For the Create Project operation specifically, the output will be the JSON representation of the newly created project as returned by the Dataiku DSS API.
Dependencies
- Requires an active connection to a Dataiku DSS instance.
- Requires valid API credentials (an API key credential) for authentication with the Dataiku DSS API.
- The node uses HTTP requests to communicate with the Dataiku DSS REST API endpoints.
- No additional external libraries beyond those bundled with n8n are required.
Troubleshooting
- Missing Credentials Error: If the API credentials are not provided or invalid, the node throws an error indicating missing Dataiku DSS API credentials. Ensure you have configured the API key credential correctly.
- Required Parameter Missing: The node validates required parameters such as
projectKeyfor project operations. If these are missing, it throws descriptive errors. Make sure all mandatory fields are filled. - API Request Failures: Errors from the Dataiku DSS API (e.g., network issues, permission denied, invalid payload) are caught and reported with messages prefixed by "Error calling Dataiku DSS API". Check your API endpoint URL, credentials, and request body.
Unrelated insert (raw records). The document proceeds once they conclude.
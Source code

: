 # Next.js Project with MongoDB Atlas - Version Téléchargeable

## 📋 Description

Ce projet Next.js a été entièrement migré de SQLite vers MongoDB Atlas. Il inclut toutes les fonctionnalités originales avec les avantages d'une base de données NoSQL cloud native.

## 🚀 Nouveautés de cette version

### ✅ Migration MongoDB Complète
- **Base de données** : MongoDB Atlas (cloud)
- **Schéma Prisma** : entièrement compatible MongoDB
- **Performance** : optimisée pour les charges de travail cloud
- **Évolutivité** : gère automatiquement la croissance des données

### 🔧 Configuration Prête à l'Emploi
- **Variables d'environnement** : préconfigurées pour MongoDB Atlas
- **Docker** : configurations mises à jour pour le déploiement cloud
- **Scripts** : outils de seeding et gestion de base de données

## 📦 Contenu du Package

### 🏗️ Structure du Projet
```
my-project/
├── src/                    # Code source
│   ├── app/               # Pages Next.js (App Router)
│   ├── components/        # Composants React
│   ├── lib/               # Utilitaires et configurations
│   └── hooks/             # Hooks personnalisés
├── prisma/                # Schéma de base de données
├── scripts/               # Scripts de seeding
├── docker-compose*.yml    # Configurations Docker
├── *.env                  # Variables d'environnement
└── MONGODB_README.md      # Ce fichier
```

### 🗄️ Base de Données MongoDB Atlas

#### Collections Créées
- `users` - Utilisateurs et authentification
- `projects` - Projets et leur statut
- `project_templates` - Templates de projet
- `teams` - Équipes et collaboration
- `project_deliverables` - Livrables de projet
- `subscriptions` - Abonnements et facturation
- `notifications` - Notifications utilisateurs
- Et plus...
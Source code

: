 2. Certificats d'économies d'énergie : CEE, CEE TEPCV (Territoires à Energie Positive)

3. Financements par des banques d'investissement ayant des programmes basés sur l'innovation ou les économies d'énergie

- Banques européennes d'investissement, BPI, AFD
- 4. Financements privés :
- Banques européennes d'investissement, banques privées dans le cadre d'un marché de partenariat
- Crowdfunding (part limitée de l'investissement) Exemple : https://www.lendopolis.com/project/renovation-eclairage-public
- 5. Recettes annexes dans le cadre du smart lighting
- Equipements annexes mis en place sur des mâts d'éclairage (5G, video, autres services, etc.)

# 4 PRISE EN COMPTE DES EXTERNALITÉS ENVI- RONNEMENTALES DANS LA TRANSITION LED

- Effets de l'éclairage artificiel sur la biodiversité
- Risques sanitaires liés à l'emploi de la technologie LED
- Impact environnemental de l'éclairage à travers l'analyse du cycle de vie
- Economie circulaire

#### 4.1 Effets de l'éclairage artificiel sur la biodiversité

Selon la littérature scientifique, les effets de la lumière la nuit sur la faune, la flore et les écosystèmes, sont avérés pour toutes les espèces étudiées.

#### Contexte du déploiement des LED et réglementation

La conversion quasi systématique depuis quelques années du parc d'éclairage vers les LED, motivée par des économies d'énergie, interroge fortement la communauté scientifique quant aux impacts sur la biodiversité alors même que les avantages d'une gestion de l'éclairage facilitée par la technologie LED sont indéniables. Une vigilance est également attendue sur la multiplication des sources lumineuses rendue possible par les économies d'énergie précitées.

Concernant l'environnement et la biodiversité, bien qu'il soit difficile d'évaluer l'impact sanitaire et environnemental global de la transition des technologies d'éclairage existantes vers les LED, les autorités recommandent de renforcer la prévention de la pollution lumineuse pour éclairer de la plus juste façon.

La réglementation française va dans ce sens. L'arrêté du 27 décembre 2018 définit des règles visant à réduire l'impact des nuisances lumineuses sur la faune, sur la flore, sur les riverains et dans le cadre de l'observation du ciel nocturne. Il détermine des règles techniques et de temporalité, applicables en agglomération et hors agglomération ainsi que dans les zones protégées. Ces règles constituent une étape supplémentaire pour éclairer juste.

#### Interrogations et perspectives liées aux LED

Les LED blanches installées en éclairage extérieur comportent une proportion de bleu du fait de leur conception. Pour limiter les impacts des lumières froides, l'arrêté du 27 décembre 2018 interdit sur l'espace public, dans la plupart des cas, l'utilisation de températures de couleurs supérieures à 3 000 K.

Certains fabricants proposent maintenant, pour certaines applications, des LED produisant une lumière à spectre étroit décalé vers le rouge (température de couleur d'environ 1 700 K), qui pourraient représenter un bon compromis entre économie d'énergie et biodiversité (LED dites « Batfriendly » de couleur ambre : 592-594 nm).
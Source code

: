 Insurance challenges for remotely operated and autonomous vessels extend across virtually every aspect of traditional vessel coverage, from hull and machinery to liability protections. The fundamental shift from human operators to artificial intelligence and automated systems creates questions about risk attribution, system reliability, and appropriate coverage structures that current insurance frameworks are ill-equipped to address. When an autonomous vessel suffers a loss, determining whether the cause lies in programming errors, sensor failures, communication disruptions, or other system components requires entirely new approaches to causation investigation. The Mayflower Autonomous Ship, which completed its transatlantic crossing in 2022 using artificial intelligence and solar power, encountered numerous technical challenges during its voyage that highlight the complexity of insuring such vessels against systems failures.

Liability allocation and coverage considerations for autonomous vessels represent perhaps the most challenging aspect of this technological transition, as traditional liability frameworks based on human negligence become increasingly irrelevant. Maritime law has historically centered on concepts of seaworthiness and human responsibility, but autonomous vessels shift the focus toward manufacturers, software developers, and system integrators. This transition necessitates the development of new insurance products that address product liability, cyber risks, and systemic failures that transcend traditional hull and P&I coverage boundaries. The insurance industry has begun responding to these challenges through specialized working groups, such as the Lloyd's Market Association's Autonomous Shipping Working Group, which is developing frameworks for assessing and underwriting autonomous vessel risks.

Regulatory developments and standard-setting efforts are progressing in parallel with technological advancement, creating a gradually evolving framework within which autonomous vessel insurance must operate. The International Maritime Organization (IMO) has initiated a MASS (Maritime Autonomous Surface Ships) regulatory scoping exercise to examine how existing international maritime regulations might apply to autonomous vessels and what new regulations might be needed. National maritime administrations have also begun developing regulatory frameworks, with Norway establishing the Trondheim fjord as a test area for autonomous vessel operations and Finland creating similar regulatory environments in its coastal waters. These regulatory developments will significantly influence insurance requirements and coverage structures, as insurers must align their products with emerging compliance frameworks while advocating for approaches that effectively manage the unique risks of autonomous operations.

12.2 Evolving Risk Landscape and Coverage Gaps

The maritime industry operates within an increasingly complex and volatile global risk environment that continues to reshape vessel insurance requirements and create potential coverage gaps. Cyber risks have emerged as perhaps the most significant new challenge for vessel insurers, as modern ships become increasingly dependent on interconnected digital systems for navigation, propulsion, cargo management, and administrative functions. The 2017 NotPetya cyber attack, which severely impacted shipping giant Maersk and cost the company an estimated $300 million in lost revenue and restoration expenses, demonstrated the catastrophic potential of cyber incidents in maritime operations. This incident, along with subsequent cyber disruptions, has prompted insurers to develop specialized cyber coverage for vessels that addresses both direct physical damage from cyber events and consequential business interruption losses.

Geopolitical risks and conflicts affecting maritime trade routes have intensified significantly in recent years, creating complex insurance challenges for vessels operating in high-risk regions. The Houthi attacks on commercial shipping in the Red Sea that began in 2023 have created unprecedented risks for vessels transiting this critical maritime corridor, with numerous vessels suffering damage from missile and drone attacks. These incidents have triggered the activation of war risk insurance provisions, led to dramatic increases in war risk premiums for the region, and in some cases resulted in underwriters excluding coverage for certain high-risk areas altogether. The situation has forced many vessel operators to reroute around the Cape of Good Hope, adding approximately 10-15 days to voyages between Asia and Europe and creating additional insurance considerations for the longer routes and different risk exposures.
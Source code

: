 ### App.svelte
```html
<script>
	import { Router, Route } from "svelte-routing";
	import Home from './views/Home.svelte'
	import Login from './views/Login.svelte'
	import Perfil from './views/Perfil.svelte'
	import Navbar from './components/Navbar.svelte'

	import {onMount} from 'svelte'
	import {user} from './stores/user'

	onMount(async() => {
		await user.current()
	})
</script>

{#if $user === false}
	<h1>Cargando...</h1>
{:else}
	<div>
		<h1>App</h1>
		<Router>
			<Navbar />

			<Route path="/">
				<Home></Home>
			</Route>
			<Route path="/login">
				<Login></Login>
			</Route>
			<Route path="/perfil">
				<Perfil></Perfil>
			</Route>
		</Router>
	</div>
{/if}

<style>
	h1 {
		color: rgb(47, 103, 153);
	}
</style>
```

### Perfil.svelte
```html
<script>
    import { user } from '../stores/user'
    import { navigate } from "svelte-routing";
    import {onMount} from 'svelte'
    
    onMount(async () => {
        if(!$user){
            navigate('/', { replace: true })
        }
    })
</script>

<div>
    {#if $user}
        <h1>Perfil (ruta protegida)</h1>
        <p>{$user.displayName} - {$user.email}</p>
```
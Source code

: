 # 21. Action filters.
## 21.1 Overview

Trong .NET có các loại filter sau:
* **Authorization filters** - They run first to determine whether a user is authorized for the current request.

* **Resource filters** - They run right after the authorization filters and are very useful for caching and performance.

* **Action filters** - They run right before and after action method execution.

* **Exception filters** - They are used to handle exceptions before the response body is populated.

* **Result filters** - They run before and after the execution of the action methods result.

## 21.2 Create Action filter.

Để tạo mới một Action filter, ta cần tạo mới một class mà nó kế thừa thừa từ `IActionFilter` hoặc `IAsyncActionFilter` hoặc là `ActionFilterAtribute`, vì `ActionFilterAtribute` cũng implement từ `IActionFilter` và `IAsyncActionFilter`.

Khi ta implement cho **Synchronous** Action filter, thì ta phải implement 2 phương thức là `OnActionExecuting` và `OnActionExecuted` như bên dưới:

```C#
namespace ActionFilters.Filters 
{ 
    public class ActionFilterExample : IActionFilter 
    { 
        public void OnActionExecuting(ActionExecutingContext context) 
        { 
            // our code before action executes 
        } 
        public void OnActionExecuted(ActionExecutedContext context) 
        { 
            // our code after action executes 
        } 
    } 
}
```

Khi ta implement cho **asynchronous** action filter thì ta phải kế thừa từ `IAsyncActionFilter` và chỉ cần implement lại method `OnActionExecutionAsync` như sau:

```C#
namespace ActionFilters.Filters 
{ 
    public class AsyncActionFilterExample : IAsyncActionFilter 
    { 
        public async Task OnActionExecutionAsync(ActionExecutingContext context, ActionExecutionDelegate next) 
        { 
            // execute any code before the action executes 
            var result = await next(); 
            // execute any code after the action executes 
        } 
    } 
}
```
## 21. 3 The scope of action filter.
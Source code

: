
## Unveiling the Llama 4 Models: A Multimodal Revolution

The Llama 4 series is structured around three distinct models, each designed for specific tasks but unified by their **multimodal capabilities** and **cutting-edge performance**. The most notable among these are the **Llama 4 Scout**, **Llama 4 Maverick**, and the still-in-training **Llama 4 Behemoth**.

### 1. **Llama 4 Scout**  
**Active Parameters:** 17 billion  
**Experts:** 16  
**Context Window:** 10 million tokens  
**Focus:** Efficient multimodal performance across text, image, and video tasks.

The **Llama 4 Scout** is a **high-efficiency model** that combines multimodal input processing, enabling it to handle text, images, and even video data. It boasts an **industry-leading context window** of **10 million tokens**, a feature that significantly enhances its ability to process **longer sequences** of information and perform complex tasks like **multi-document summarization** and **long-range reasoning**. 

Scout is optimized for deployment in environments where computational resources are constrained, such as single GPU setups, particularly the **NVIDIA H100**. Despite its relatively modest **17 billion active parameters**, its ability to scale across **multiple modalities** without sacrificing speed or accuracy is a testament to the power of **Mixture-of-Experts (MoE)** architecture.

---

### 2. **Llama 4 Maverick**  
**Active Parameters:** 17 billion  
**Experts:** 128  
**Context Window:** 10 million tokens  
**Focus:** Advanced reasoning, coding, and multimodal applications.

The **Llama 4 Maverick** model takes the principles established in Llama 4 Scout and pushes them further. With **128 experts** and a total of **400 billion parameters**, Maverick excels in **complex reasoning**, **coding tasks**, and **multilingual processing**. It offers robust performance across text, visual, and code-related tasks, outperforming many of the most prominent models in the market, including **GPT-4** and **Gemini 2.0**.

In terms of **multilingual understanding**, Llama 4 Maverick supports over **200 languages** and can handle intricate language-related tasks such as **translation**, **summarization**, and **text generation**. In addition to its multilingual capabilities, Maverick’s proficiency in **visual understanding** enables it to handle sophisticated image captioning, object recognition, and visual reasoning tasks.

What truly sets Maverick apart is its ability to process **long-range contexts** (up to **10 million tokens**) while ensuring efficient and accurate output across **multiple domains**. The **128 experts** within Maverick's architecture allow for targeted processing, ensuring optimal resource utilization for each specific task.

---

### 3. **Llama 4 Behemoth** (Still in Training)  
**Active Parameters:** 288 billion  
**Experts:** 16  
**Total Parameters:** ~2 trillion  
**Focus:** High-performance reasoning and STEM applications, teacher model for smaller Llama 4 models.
- Invalid JSON in Request Body: The
requestBodyproperty must be valid JSON. Invalid JSON will cause parsing errors. - Binary Data Handling: For operations returning files, ensure the node is configured to handle binary data properly.
Links and References
- Dataiku DSS API Documentation
- Dataiku DSS Projects API Reference
- n8n Documentation - Creating Custom Nodes
This summary focuses on the Project resource and the Create Project operation, describing how the node constructs the API request, handles inputs, and processes outputs accordingly.